Cette double évolution des méthodes de guerre, et de formation d’un super-État capitaliste, devrait logiquement amener la disparition ou la diminution du militarisme, la réduction des budgets de la guerre, le désarmement même si réellement le militarisme n’avait d’autre but que de garantir la défense nationale.

Il n’en est rien, et c’est ce qui prouve que le militarisme a un autre but, inavoué celui-là : le maintien de l’ordre gouvernemental à l’intérieur, lequel exige de plus en plus des organismes de répression souples et puissants, capables de tenir tête, à l’occasion, aux soulèvements populaires, de briser dès l’aube les révolutions.

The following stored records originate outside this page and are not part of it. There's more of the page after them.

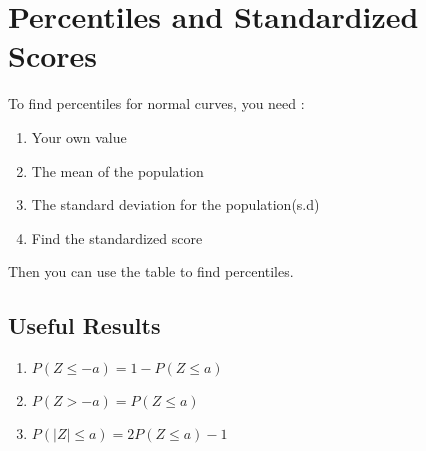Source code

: \documentclass{article}
\begin{document}
\section{Percentiles and Standardized Scores}
To find percentiles for normal curves, you need : 
\begin{enumerate}
\item Your own value 
\item The mean of the population 
\item The standard deviation for the population(s.d)
\item Find the standardized score
\end{enumerate}

Then you can use the table to find percentiles. 

\subsection{Useful Results}
\begin{enumerate}
\item \(P(Z \leq -a) = 1 - P(Z \leq a) \)
\item \(P(Z > -a) = P(Z \leq a)\)
\item \(P(\mid Z \mid \leq a) = 2P(Z \leq a) - 1\)
\end{enumerate}
\end{document}
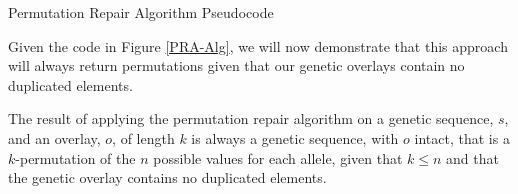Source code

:%
%
\begin{algorithm}
	\BlankLine

	
	\BlankLine

	\caption{Permutation Repair Algorithm Pseudocode}
	\label{PRA-Alg}
\end{algorithm}

Given the code in Figure \ref{PRA-Alg}, we will now demonstrate that this approach will always return permutations given that our genetic overlays contain no duplicated elements.

\begin{thm}
The result of applying the permutation repair algorithm on a genetic sequence, $s$, and an overlay, $o$, of length $k$ is always a genetic sequence, with $o$ intact, that is a $k$-permutation of the $n$ possible values for each allele, given that $ k \leq n$ and that the genetic overlay contains no duplicated elements.
\end{thm}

Peu à peu, l’armée de conscription fait place à une armée de métier. On enrôle systématiquement des mercenaires (voir ce mot) ; on enrégimente, pour le service de marâtres métropoles, de pauvres bougres de coloniaux. En 1929, on comptait, en France, 326.000 mercenaires, armée formidable et toujours prête à donner main-forte au gouvernement si son existence était menacée. Cette armée mercenaire, augmentée d’une gendarmerie mobile et d’une police toujours renforcée et qui sera bientôt étatisée, c’est-à-dire près de 500.000 hommes bien armés et outillés pour la répression, est plus forte que l’armée de conscription. C’est le plus formidable outil de défense que l’État français ait jamais institué. C’est un militarisme qui retourne à l’ancienne conception de l’armée de métier, colossale gendarmerie dont le rôle sera de tenir le peuple dans l’assujettissement le plus absolu.

Dans les autres pays capitalistes, on constate la même évolution. Elle est la caractéristique du militarisme moderne qui se trouve ainsi orienté vers deux fins : une armée de guerre, relativement peu nombreuse, mais pourvue des moyens les plus scientifiques de destruction ; une garde formidable, dispersée dans tout le pays, chargée de tenir dans l’obéissance la multitude ouvrière.